**WHAT YOU NEED TO DO:** Every line of the data must be set down exactly as shown.

Saved entries

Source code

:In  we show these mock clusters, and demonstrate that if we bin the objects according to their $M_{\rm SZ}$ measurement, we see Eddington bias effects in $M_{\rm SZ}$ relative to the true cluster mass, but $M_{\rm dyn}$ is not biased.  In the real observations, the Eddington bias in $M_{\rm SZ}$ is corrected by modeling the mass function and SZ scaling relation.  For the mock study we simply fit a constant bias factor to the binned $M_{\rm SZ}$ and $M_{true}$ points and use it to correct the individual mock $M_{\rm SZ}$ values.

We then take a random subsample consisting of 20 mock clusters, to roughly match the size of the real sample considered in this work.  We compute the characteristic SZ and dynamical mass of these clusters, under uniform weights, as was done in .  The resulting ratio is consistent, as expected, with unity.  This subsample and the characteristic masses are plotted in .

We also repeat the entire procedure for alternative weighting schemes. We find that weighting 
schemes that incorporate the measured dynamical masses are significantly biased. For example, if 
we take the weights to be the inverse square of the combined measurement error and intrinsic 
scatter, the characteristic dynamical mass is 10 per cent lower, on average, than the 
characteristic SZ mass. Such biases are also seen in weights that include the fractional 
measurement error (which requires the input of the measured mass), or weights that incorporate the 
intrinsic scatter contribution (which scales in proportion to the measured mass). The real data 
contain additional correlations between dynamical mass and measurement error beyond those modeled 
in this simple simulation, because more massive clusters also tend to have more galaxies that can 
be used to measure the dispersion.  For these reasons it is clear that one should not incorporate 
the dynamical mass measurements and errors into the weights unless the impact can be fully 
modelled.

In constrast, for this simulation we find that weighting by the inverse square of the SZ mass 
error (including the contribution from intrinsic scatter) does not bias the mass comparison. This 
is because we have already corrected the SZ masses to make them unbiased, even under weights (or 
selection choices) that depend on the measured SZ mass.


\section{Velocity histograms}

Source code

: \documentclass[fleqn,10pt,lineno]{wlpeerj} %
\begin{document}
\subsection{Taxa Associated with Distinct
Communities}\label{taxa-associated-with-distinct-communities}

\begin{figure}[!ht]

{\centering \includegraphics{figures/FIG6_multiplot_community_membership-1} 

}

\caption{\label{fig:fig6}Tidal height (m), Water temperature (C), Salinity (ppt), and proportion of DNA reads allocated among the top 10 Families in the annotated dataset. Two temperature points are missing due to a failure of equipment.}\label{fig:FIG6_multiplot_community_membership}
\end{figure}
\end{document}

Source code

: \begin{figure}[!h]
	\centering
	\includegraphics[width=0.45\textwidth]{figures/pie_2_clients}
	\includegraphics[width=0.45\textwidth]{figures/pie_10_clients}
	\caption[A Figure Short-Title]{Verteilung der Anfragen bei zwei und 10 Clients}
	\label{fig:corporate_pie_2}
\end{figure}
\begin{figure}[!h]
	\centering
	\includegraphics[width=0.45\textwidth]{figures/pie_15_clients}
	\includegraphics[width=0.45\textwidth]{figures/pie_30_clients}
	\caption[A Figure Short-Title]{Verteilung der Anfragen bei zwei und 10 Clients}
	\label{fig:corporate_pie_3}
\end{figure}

**RESPONSE:**
Source code

:In  we show these mock clusters, and demonstrate that if we bin the objects according to their $M_{\rm SZ}$ measurement, we see Eddington bias effects in $M_{\rm SZ}$ relative to the true cluster mass, but $M_{\rm dyn}$ is not biased.  In the real observations, the Eddington bias in $M_{\rm SZ}$ is corrected by modeling the mass function and SZ scaling relation.  For the mock study we simply fit a constant bias factor to the binned $M_{\rm SZ}$ and $M_{true}$ points and use it to correct the individual mock $M_{\rm SZ}$ values.

We then take a random subsample consisting of 20 mock clusters, to roughly match the size of the real sample considered in this work.  We compute the characteristic SZ and dynamical mass of these clusters, under uniform weights, as was done in .  The resulting ratio is consistent, as expected, with unity.  This subsample and the characteristic masses are plotted in .

We also repeat the entire procedure for alternative weighting schemes. We find that weighting 
schemes that incorporate the measured dynamical masses are significantly biased. For example, if 
we take the weights to be the inverse square of the combined measurement error and intrinsic 
scatter, the characteristic dynamical mass is 10 per cent lower, on average, than the 
characteristic SZ mass. Such biases are also seen in weights that include the fractional 
measurement error (which requires the input of the measured mass), or weights that incorporate the 
intrinsic scatter contribution (which scales in proportion to the measured mass). The real data 
contain additional correlations between dynamical mass and measurement error beyond those modeled 
in this simple simulation, because more massive clusters also tend to have more galaxies that can 
be used to measure the dispersion.  For these reasons it is clear that one should not incorporate 
the dynamical mass measurements and errors into the weights unless the impact can be fully 
modelled.

In constrast, for this simulation we find that weighting by the inverse square of the SZ mass 
error (including the contribution from intrinsic scatter) does not bias the mass comparison. This 
is because we have already corrected the SZ masses to make them unbiased, even under weights (or 
selection choices) that depend on the measured SZ mass.


\section{Velocity histograms}

Source code

: \documentclass[fleqn,10pt,lineno]{wlpeerj} %
\begin{document}
\subsection{Taxa Associated with Distinct
Communities}\label{taxa-associated-with-distinct-communities}

\begin{figure}[!ht]

{\centering \includegraphics{figures/FIG6_multiplot_community_membership-1} 

}

\caption{\label{fig:fig6}Tidal height (m), Water temperature (C), Salinity (ppt), and proportion of DNA reads allocated among the top 10 Families in the annotated dataset. Two temperature points are missing due to a failure of equipment.}\label{fig:FIG6_multiplot_community_membership}
\end{figure}
\end{document}

Source code

: \begin{figure}[!h]
	\centering
	\includegraphics[width=0.45\textwidth]{figures/pie_2_clients}
	\includegraphics[width=0.45\textwidth]{figures/pie_10_clients}
	\caption[A Figure Short-Title]{Verteilung der Anfragen bei zwei und 10 Clients}
	\label{fig:corporate_pie_2}
\end{figure}
\begin{figure}[!h]
	\centering
	\includegraphics[width=0.45\textwidth]{figures/pie_15_clients}
	\includegraphics[width=0.45\textwidth]{figures/pie_30_clients}
	\caption[A Figure Short-Title]{Verteilung der Anfragen bei zwei und 10 Clients}
	\label{fig:corporate_pie_3}
\end{figure}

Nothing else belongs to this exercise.